(Extracted material begins)
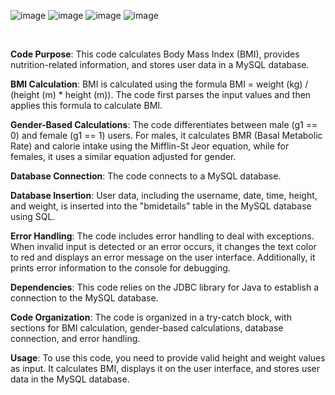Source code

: ![image](https://github.com/Johann-George/Health_app/assets/103820529/6a699cfc-df6c-4d05-9bca-8d8db0d97187)
![image](https://github.com/Johann-George/Health_app/assets/103820529/daef4f40-50b1-4c66-b38a-b95aa83d266a)
![image](https://github.com/Johann-George/Health_app/assets/103820529/2c42a64e-50eb-4501-8fac-6d52bbd811dd)
![image](https://github.com/Johann-George/Health_app/assets/103820529/cbf2d00d-e169-4838-afa4-b7de304bca69)

<br>

**Code Purpose**: This code calculates Body Mass Index (BMI), provides nutrition-related information, and stores user data in a MySQL database.

**BMI Calculation**: BMI is calculated using the formula BMI = weight (kg) / (height (m) * height (m)). The code first parses the input values and then applies this formula to calculate BMI.

**Gender-Based Calculations**: The code differentiates between male (g1 == 0) and female (g1 == 1) users. For males, it calculates BMR (Basal Metabolic Rate) and calorie intake using the Mifflin-St Jeor equation, while for females, it uses a similar equation adjusted for gender.

**Database Connection**: The code connects to a MySQL database.

**Database Insertion**: User data, including the username, date, time, height, and weight, is inserted into the "bmidetails" table in the MySQL database using SQL.

**Error Handling**: The code includes error handling to deal with exceptions. When invalid input is detected or an error occurs, it changes the text color to red and displays an error message on the user interface. Additionally, it prints error information to the console for debugging.

**Dependencies**: This code relies on the JDBC library for Java to establish a connection to the MySQL database. 

**Code Organization**: The code is organized in a try-catch block, with sections for BMI calculation, gender-based calculations, database connection, and error handling.

**Usage**: To use this code, you need to provide valid height and weight values as input. It calculates BMI, displays it on the user interface, and stores user data in the MySQL database.
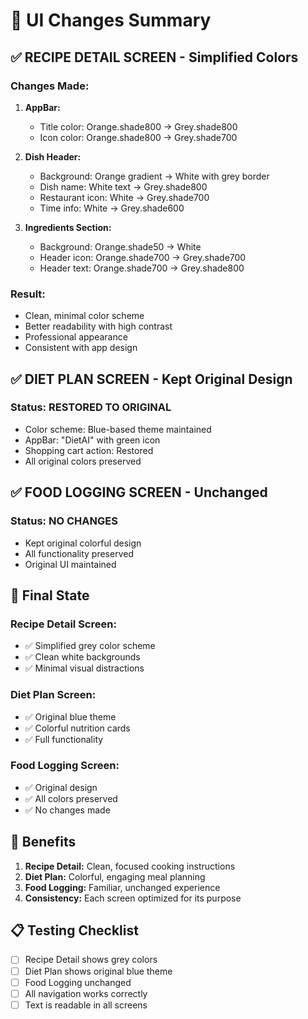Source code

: # 🎨 UI Changes Summary

## ✅ RECIPE DETAIL SCREEN - Simplified Colors

### **Changes Made:**
1. **AppBar:**
   - Title color: Orange.shade800 → Grey.shade800
   - Icon color: Orange.shade800 → Grey.shade700

2. **Dish Header:**
   - Background: Orange gradient → White with grey border
   - Dish name: White text → Grey.shade800
   - Restaurant icon: White → Grey.shade700
   - Time info: White → Grey.shade600

3. **Ingredients Section:**
   - Background: Orange.shade50 → White
   - Header icon: Orange.shade700 → Grey.shade700
   - Header text: Orange.shade700 → Grey.shade800

### **Result:**
- Clean, minimal color scheme
- Better readability with high contrast
- Professional appearance
- Consistent with app design

## ✅ DIET PLAN SCREEN - Kept Original Design

### **Status:** RESTORED TO ORIGINAL
- Color scheme: Blue-based theme maintained
- AppBar: "DietAI" with green icon
- Shopping cart action: Restored
- All original colors preserved

## ✅ FOOD LOGGING SCREEN - Unchanged

### **Status:** NO CHANGES
- Kept original colorful design
- All functionality preserved
- Original UI maintained

## 📱 Final State

### **Recipe Detail Screen:**
- ✅ Simplified grey color scheme
- ✅ Clean white backgrounds
- ✅ Minimal visual distractions

### **Diet Plan Screen:**
- ✅ Original blue theme
- ✅ Colorful nutrition cards
- ✅ Full functionality

### **Food Logging Screen:**
- ✅ Original design
- ✅ All colors preserved
- ✅ No changes made

## 🎯 Benefits

1. **Recipe Detail:** Clean, focused cooking instructions
2. **Diet Plan:** Colorful, engaging meal planning
3. **Food Logging:** Familiar, unchanged experience
4. **Consistency:** Each screen optimized for its purpose

## 📋 Testing Checklist

- [ ] Recipe Detail shows grey colors
- [ ] Diet Plan shows original blue theme
- [ ] Food Logging unchanged
- [ ] All navigation works correctly
- [ ] Text is readable in all screens
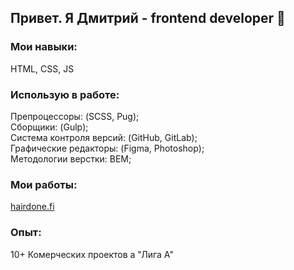 ## Привет. Я Дмитрий - frontend developer 👋

### Мои навыки:
HTML, CSS, JS

### Использую в работе:
Препроцессоры: (SCSS, Pug);<br>
Сборщики: (Gulp);<br>
Система контроля версий: (GitHub, GitLab);<br>
Графические редакторы: (Figma, Photoshop);<br>
Методологии верстки: BEM;<br>

### Мои работы:
[hairdone.fi](https://hairdone.fi)

### Опыт:
10+ Комерческих проектов а "Лига А"


<!--
**lempidone/lempidone** is a ✨ _special_ ✨ repository because its `README.md` (this file) appears on your GitHub profile.

Here are some ideas to get you started:

- 🔭 I’m currently working on ...
- 🌱 I’m currently learning ...
- 👯 I’m looking to collaborate on ...
- 🤔 I’m looking for help with ...
- 💬 Ask me about ...
- 📫 How to reach me: ...
- 😄 Pronouns: ...
- ⚡ Fun fact: ...
-->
(Extracted material ends)
Exercise details >> Omitting the images, output each record precisely as written.

Output >>
Source code

: ![image](https://github.com/Johann-George/Health_app/assets/103820529/6a699cfc-df6c-4d05-9bca-8d8db0d97187)
![image](https://github.com/Johann-George/Health_app/assets/103820529/daef4f40-50b1-4c66-b38a-b95aa83d266a)
![image](https://github.com/Johann-George/Health_app/assets/103820529/2c42a64e-50eb-4501-8fac-6d52bbd811dd)
![image](https://github.com/Johann-George/Health_app/assets/103820529/cbf2d00d-e169-4838-afa4-b7de304bca69)

<br>

**Code Purpose**: This code calculates Body Mass Index (BMI), provides nutrition-related information, and stores user data in a MySQL database.

**BMI Calculation**: BMI is calculated using the formula BMI = weight (kg) / (height (m) * height (m)). The code first parses the input values and then applies this formula to calculate BMI.

**Gender-Based Calculations**: The code differentiates between male (g1 == 0) and female (g1 == 1) users. For males, it calculates BMR (Basal Metabolic Rate) and calorie intake using the Mifflin-St Jeor equation, while for females, it uses a similar equation adjusted for gender.

**Database Connection**: The code connects to a MySQL database.

**Database Insertion**: User data, including the username, date, time, height, and weight, is inserted into the "bmidetails" table in the MySQL database using SQL.

**Error Handling**: The code includes error handling to deal with exceptions. When invalid input is detected or an error occurs, it changes the text color to red and displays an error message on the user interface. Additionally, it prints error information to the console for debugging.

**Dependencies**: This code relies on the JDBC library for Java to establish a connection to the MySQL database. 

**Code Organization**: The code is organized in a try-catch block, with sections for BMI calculation, gender-based calculations, database connection, and error handling.

**Usage**: To use this code, you need to provide valid height and weight values as input. It calculates BMI, displays it on the user interface, and stores user data in the MySQL database.
Source code

: # 🎨 UI Changes Summary

## ✅ RECIPE DETAIL SCREEN - Simplified Colors

### **Changes Made:**
1. **AppBar:**
   - Title color: Orange.shade800 → Grey.shade800
   - Icon color: Orange.shade800 → Grey.shade700

2. **Dish Header:**
   - Background: Orange gradient → White with grey border
   - Dish name: White text → Grey.shade800
   - Restaurant icon: White → Grey.shade700
   - Time info: White → Grey.shade600

3. **Ingredients Section:**
   - Background: Orange.shade50 → White
   - Header icon: Orange.shade700 → Grey.shade700
   - Header text: Orange.shade700 → Grey.shade800

### **Result:**
- Clean, minimal color scheme
- Better readability with high contrast
- Professional appearance
- Consistent with app design

## ✅ DIET PLAN SCREEN - Kept Original Design

### **Status:** RESTORED TO ORIGINAL
- Color scheme: Blue-based theme maintained
- AppBar: "DietAI" with green icon
- Shopping cart action: Restored
- All original colors preserved

## ✅ FOOD LOGGING SCREEN - Unchanged

### **Status:** NO CHANGES
- Kept original colorful design
- All functionality preserved
- Original UI maintained

## 📱 Final State

### **Recipe Detail Screen:**
- ✅ Simplified grey color scheme
- ✅ Clean white backgrounds
- ✅ Minimal visual distractions

### **Diet Plan Screen:**
- ✅ Original blue theme
- ✅ Colorful nutrition cards
- ✅ Full functionality

### **Food Logging Screen:**
- ✅ Original design
- ✅ All colors preserved
- ✅ No changes made

## 🎯 Benefits

1. **Recipe Detail:** Clean, focused cooking instructions
2. **Diet Plan:** Colorful, engaging meal planning
3. **Food Logging:** Familiar, unchanged experience
4. **Consistency:** Each screen optimized for its purpose

## 📋 Testing Checklist

- [ ] Recipe Detail shows grey colors
- [ ] Diet Plan shows original blue theme
- [ ] Food Logging unchanged
- [ ] All navigation works correctly
- [ ] Text is readable in all screens
 ## Привет. Я Дмитрий - frontend developer 👋

### Мои навыки:
HTML, CSS, JS

### Использую в работе:
Препроцессоры: (SCSS, Pug);<br>
Сборщики: (Gulp);<br>
Система контроля версий: (GitHub, GitLab);<br>
Графические редакторы: (Figma, Photoshop);<br>
Методологии верстки: BEM;<br>

### Мои работы:
[hairdone.fi](https://hairdone.fi)

### Опыт:
10+ Комерческих проектов а "Лига А"


<!--
**lempidone/lempidone** is a ✨ _special_ ✨ repository because its `README.md` (this file) appears on your GitHub profile.

Here are some ideas to get you started:

- 🔭 I’m currently working on ...
- 🌱 I’m currently learning ...
- 👯 I’m looking to collaborate on ...
- 🤔 I’m looking for help with ...
- 💬 Ask me about ...
- 📫 How to reach me: ...
- 😄 Pronouns: ...
- ⚡ Fun fact: ...
-->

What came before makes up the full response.